Task details
The records below must be repeated exactly, but without their pictures.

Extracted entries
------------------------------------------------------------------------

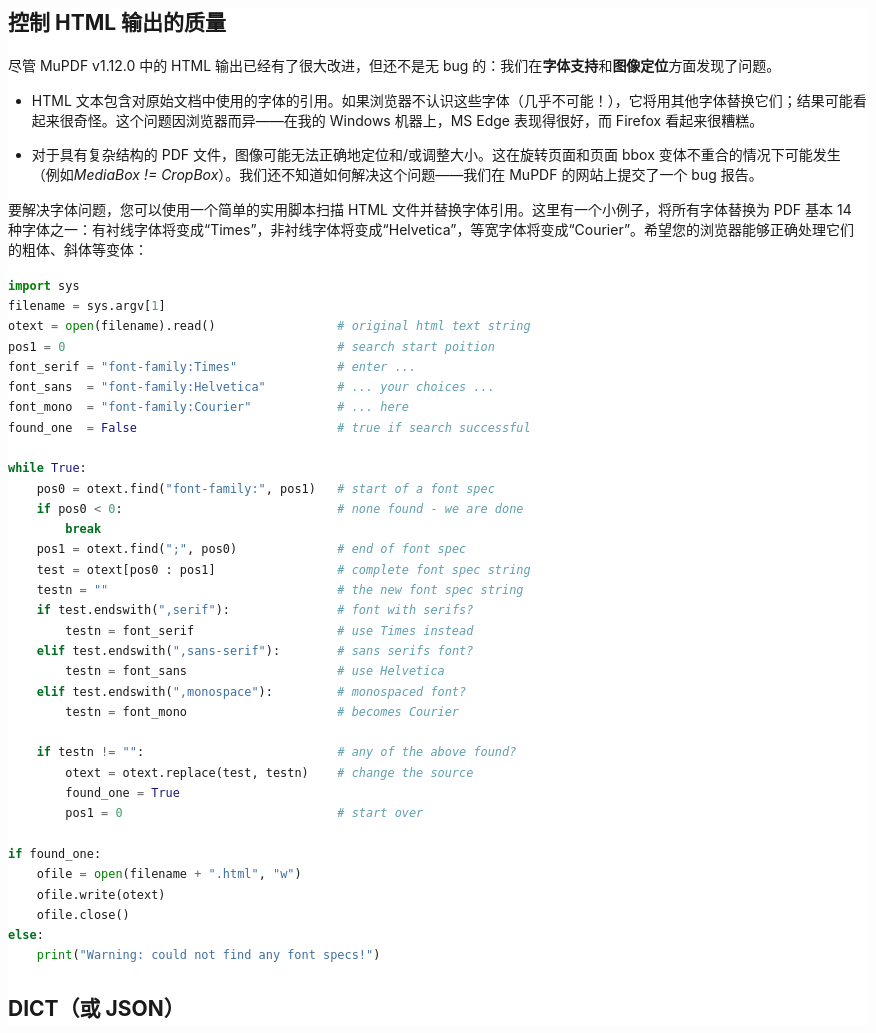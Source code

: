 ## 控制 HTML 输出的质量

尽管 MuPDF v1.12.0 中的 HTML 输出已经有了很大改进，但还不是无 bug 的：我们在**字体支持**和**图像定位**方面发现了问题。

+   HTML 文本包含对原始文档中使用的字体的引用。如果浏览器不认识这些字体（几乎不可能！），它将用其他字体替换它们；结果可能看起来很奇怪。这个问题因浏览器而异——在我的 Windows 机器上，MS Edge 表现得很好，而 Firefox 看起来很糟糕。

+   对于具有复杂结构的 PDF 文件，图像可能无法正确地定位和/或调整大小。这在旋转页面和页面 bbox 变体不重合的情况下可能发生（例如*MediaBox != CropBox*）。我们还不知道如何解决这个问题——我们在 MuPDF 的网站上提交了一个 bug 报告。

要解决字体问题，您可以使用一个简单的实用脚本扫描 HTML 文件并替换字体引用。这里有一个小例子，将所有字体替换为 PDF 基本 14 种字体之一：有衬线字体将变成“Times”，非衬线字体将变成“Helvetica”，等宽字体将变成“Courier”。希望您的浏览器能够正确处理它们的粗体、斜体等变体：

```py
import sys
filename = sys.argv[1]
otext = open(filename).read()                 # original html text string
pos1 = 0                                      # search start poition
font_serif = "font-family:Times"              # enter ...
font_sans  = "font-family:Helvetica"          # ... your choices ...
font_mono  = "font-family:Courier"            # ... here
found_one  = False                            # true if search successful

while True:
    pos0 = otext.find("font-family:", pos1)   # start of a font spec
    if pos0 < 0:                              # none found - we are done
        break
    pos1 = otext.find(";", pos0)              # end of font spec
    test = otext[pos0 : pos1]                 # complete font spec string
    testn = ""                                # the new font spec string
    if test.endswith(",serif"):               # font with serifs?
        testn = font_serif                    # use Times instead
    elif test.endswith(",sans-serif"):        # sans serifs font?
        testn = font_sans                     # use Helvetica
    elif test.endswith(",monospace"):         # monospaced font?
        testn = font_mono                     # becomes Courier

    if testn != "":                           # any of the above found?
        otext = otext.replace(test, testn)    # change the source
        found_one = True
        pos1 = 0                              # start over

if found_one:
    ofile = open(filename + ".html", "w")
    ofile.write(otext)
    ofile.close()
else:
    print("Warning: could not find any font specs!") 
```

## DICT（或 JSON）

------------------------------------------------------------------------

Result of the task
Source code

: ## 控制 HTML 输出的质量

尽管 MuPDF v1.12.0 中的 HTML 输出已经有了很大改进，但还不是无 bug 的：我们在**字体支持**和**图像定位**方面发现了问题。

+   HTML 文本包含对原始文档中使用的字体的引用。如果浏览器不认识这些字体（几乎不可能！），它将用其他字体替换它们；结果可能看起来很奇怪。这个问题因浏览器而异——在我的 Windows 机器上，MS Edge 表现得很好，而 Firefox 看起来很糟糕。

+   对于具有复杂结构的 PDF 文件，图像可能无法正确地定位和/或调整大小。这在旋转页面和页面 bbox 变体不重合的情况下可能发生（例如*MediaBox != CropBox*）。我们还不知道如何解决这个问题——我们在 MuPDF 的网站上提交了一个 bug 报告。

要解决字体问题，您可以使用一个简单的实用脚本扫描 HTML 文件并替换字体引用。这里有一个小例子，将所有字体替换为 PDF 基本 14 种字体之一：有衬线字体将变成“Times”，非衬线字体将变成“Helvetica”，等宽字体将变成“Courier”。希望您的浏览器能够正确处理它们的粗体、斜体等变体：

```py
import sys
filename = sys.argv[1]
otext = open(filename).read()                 # original html text string
pos1 = 0                                      # search start poition
font_serif = "font-family:Times"              # enter ...
font_sans  = "font-family:Helvetica"          # ... your choices ...
font_mono  = "font-family:Courier"            # ... here
found_one  = False                            # true if search successful

while True:
    pos0 = otext.find("font-family:", pos1)   # start of a font spec
    if pos0 < 0:                              # none found - we are done
        break
    pos1 = otext.find(";", pos0)              # end of font spec
    test = otext[pos0 : pos1]                 # complete font spec string
    testn = ""                                # the new font spec string
    if test.endswith(",serif"):               # font with serifs?
        testn = font_serif                    # use Times instead
    elif test.endswith(",sans-serif"):        # sans serifs font?
        testn = font_sans                     # use Helvetica
    elif test.endswith(",monospace"):         # monospaced font?
        testn = font_mono                     # becomes Courier

    if testn != "":                           # any of the above found?
        otext = otext.replace(test, testn)    # change the source
        found_one = True
        pos1 = 0                              # start over

if found_one:
    ofile = open(filename + ".html", "w")
    ofile.write(otext)
    ofile.close()
else:
    print("Warning: could not find any font specs!") 
```

## DICT（或 JSON）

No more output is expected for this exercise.